RAW DATA

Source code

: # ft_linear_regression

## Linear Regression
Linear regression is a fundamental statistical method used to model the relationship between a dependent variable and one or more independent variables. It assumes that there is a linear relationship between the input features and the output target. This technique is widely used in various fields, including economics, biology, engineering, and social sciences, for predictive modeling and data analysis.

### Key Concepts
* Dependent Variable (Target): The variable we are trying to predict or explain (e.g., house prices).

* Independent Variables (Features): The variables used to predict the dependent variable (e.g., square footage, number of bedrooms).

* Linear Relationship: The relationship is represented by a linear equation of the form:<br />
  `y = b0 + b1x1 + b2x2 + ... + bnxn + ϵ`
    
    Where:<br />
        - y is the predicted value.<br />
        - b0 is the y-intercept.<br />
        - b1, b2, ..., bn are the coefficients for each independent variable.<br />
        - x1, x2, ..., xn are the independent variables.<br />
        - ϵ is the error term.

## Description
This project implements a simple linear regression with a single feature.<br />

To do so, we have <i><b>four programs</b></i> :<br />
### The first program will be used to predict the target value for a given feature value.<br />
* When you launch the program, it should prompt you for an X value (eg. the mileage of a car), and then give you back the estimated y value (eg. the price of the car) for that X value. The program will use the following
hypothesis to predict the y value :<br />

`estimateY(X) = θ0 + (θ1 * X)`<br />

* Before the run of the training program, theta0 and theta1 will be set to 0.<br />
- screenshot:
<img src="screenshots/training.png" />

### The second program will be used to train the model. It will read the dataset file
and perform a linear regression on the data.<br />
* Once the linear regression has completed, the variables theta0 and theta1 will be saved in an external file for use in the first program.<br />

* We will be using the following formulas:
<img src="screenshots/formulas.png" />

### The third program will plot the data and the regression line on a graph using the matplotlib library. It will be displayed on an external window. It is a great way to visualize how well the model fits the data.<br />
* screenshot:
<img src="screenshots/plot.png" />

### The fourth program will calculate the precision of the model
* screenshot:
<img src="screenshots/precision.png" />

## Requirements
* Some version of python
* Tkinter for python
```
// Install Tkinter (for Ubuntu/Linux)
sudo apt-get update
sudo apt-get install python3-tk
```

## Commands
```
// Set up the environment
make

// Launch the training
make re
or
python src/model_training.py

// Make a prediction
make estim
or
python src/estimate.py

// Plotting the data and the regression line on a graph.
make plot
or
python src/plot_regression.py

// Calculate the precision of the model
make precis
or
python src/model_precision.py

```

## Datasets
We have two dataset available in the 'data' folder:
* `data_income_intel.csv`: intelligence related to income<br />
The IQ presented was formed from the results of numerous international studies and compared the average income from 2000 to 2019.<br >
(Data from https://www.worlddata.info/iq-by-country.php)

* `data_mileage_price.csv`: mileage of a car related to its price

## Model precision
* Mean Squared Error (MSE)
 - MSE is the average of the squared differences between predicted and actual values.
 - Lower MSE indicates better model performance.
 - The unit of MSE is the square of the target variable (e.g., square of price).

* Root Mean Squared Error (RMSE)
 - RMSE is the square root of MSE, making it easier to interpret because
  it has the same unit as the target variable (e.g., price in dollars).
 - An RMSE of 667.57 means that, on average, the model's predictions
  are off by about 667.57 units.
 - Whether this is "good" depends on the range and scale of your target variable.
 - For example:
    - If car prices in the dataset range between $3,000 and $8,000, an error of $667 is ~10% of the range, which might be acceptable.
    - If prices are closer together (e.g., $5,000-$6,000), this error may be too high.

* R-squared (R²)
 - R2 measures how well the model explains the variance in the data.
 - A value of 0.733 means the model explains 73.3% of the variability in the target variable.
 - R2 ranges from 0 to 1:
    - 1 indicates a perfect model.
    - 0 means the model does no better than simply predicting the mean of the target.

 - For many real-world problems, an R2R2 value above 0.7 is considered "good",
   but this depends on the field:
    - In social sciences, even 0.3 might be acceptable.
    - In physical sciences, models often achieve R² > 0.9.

TASK ITEM
Working from the material above, restate word for word the lines between the line with "The IQ presented" and the line with "- 1 indicates a perfect model.", both included, and only those.

RESPONSE TO THIS TASK
The IQ presented was formed from the results of numerous international studies and compared the average income from 2000 to 2019.<br >
(Data from https://www.worlddata.info/iq-by-country.php)

* `data_mileage_price.csv`: mileage of a car related to its price

## Model precision
* Mean Squared Error (MSE)
 - MSE is the average of the squared differences between predicted and actual values.
 - Lower MSE indicates better model performance.
 - The unit of MSE is the square of the target variable (e.g., square of price).

* Root Mean Squared Error (RMSE)
 - RMSE is the square root of MSE, making it easier to interpret because
  it has the same unit as the target variable (e.g., price in dollars).
 - An RMSE of 667.57 means that, on average, the model's predictions
  are off by about 667.57 units.
 - Whether this is "good" depends on the range and scale of your target variable.
 - For example:
    - If car prices in the dataset range between $3,000 and $8,000, an error of $667 is ~10% of the range, which might be acceptable.
    - If prices are closer together (e.g., $5,000-$6,000), this error may be too high.

* R-squared (R²)
 - R2 measures how well the model explains the variance in the data.
 - A value of 0.733 means the model explains 73.3% of the variability in the target variable.
 - R2 ranges from 0 to 1:
    - 1 indicates a perfect model.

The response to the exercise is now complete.